Constant acceleration means that the rate of change of velocity is steady over time. In other words, the acceleration does not vary as an object moves. This concept is crucial in the study of physics since it allows us to apply several consistent formulas to predict the motion of objects. Consider the example of a car speeding up from a stoplight. If the car experiences constant acceleration, this means that in each passing second, it gains the same amount of speed. This simplification helps us use mathematical equations to find out other characteristics of the motion, like how far the car travels in a given time. In our exercise, the Chevrolet Corvette goes from 0 to 60 mph under constant acceleration. Using this assumption of constant rate, we can easily calculate other properties, such as distance traveled or the acceleration rate itself.

The equations of motion are set rules that predict the behavior of moving objects under constant acceleration. These equations help us find unknown values when certain variables like initial velocity, final velocity, time, and distance are known. There are three main equations of motion:

• The first equation relates velocity, acceleration, and time: \( v = u + at \)
• The second equation connects distance, initial velocity, time, and acceleration: \( s = ut + \frac{1}{2} at^2 \)
• The third equation provides a relationship between velocities and distance: \( v^2 = u^2 + 2as \)

In the given problem, we use the first two equations. First, we determine acceleration using the initial and final velocities and the time. Then, we use the known acceleration in the second equation to find the distance traveled.

Kinematics is the branch of physics that deals with the motion of objects without considering the forces that cause them to move. It focuses purely on measuring and describing motion. The key elements involved in kinematic studies are:

• Position: Where an object is located in space
• Velocity: The speed and direction in which an object moves
• Acceleration: The rate of change of velocity over time

In our exercise, the Corvette's movement has been described by its initial and final velocities, exhibiting the principles of kinematics. We use its known velocities and time to calculate acceleration, and then proceed to determine the distance it travels using these kinematic equations.

Calculating distance when an object is under constant acceleration involves knowing the initial velocity, acceleration, and time.
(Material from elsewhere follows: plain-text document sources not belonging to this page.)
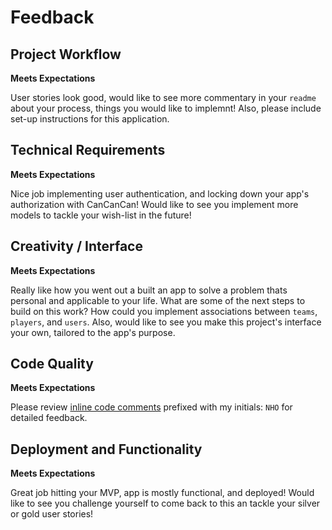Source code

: # Feedback

## Project Workflow

**Meets Expectations**

User stories look good, would like to see more commentary in your `readme` about your process, things you would like to implemnt! Also, please include set-up instructions for this application.

## Technical Requirements

**Meets Expectations**

Nice job implementing user authentication, and locking down your app's authorization with CanCanCan! Would like to see you implement more models to tackle your wish-list in the future!

## Creativity / Interface

**Meets Expectations**

Really like how you went out a built an app to solve a problem thats personal and applicable to your life.  What are some of the next steps to build on this work? How could you implement associations between `teams`, `players`, and `users`. Also, would like to see you make this project's interface your own, tailored to the app's purpose.

## Code Quality

**Meets Expectations**

Please review [inline code comments](https://github.com/dennizzy/project2/compare/master...nolds9:feedback)
prefixed with my initials: `NHO` for detailed feedback.

## Deployment and Functionality

**Meets Expectations**

Great job hitting your MVP, app is mostly functional, and deployed! Would like to see you challenge yourself to come back to this an tackle your silver or gold user stories!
The formula used in our exercise is:\[ s = ut + \frac{1}{2} at^2 \]This formula stems from the concept that if you accelerate from an initial speed, the distance traveled over time consists of what is covered initially plus the additional distance from accelerating. In the current exercise, the initial velocity is zero, simplifying the formula to:\[ s = \frac{1}{2} at^2 \]By substituting the values obtained from our acceleration calculation and time (\( t = 3.60 \, s \)), we compute the total distance traveled by the car during its acceleration phase. This method of distance calculation is fundamental in physics problems involving kinematics and it provides a clear view into the effectiveness of consistent acceleration over time.